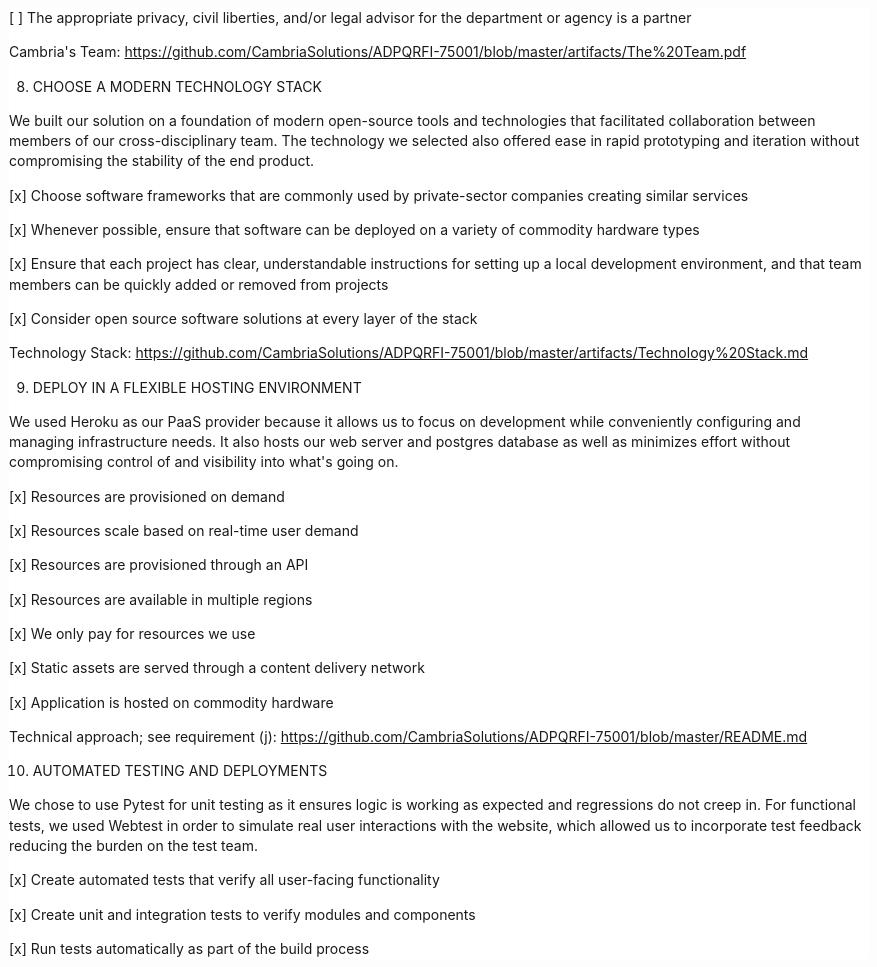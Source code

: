   [ ] The appropriate privacy, civil liberties, and/or legal advisor for the department or agency is a partner
  
  Cambria's Team: https://github.com/CambriaSolutions/ADPQRFI-75001/blob/master/artifacts/The%20Team.pdf
  
  
  8. CHOOSE A MODERN TECHNOLOGY STACK
  
  We built our solution on a foundation of modern open-source tools and technologies that facilitated collaboration between members of our cross-disciplinary team. The technology we selected also offered ease in rapid prototyping and iteration without compromising the stability of the end product.
  
  [x] Choose software frameworks that are commonly used by private-sector companies creating similar services
  
  [x] Whenever possible, ensure that software can be deployed on a variety of commodity hardware types
  
  [x] Ensure that each project has clear, understandable instructions for setting up a local development environment, and that team members can be quickly added or removed from projects
  
  [x] Consider open source software solutions at every layer of the stack
  
  Technology Stack: https://github.com/CambriaSolutions/ADPQRFI-75001/blob/master/artifacts/Technology%20Stack.md
  
  
  9. DEPLOY IN A FLEXIBLE HOSTING ENVIRONMENT
  
  We used Heroku as our PaaS provider because it allows us to focus on development while conveniently configuring and managing infrastructure needs. It also hosts our web server and postgres database as well as minimizes effort without compromising control of and visibility into what's going on.
  
  [x] Resources are provisioned on demand
  
  [x] Resources scale based on real-time user demand
  
  [x] Resources are provisioned through an API
  
  [x] Resources are available in multiple regions
  
  [x] We only pay for resources we use
  
  [x] Static assets are served through a content delivery network
  
  [x] Application is hosted on commodity hardware
  
  Technical approach; see requirement (j): https://github.com/CambriaSolutions/ADPQRFI-75001/blob/master/README.md
  
  
  10.	AUTOMATED TESTING AND DEPLOYMENTS
  
  We chose to use Pytest for unit testing as it ensures logic is working as expected and regressions do not creep in. For functional tests, we used Webtest in order to simulate real user interactions with the website, which allowed us to incorporate test feedback reducing the burden on the test team.
  
  [x] Create automated tests that verify all user-facing functionality
  
  [x] Create unit and integration tests to verify modules and components
  
  [x] Run tests automatically as part of the build process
● ● ● ● ● ● ●
**PROBLEM STATEMENT:** Please output exactly the lines between the one holding "8. CHOOSE A MODERN TECHNOLOGY STACK" and the one holding "[x] Whenever possible, ensure" in the records above, inclusive, and nothing more.

**RESPONSE BELOW:**
  8. CHOOSE A MODERN TECHNOLOGY STACK
  
  We built our solution on a foundation of modern open-source tools and technologies that facilitated collaboration between members of our cross-disciplinary team. The technology we selected also offered ease in rapid prototyping and iteration without compromising the stability of the end product.
  
  [x] Choose software frameworks that are commonly used by private-sector companies creating similar services
  
  [x] Whenever possible, ensure that software can be deployed on a variety of commodity hardware types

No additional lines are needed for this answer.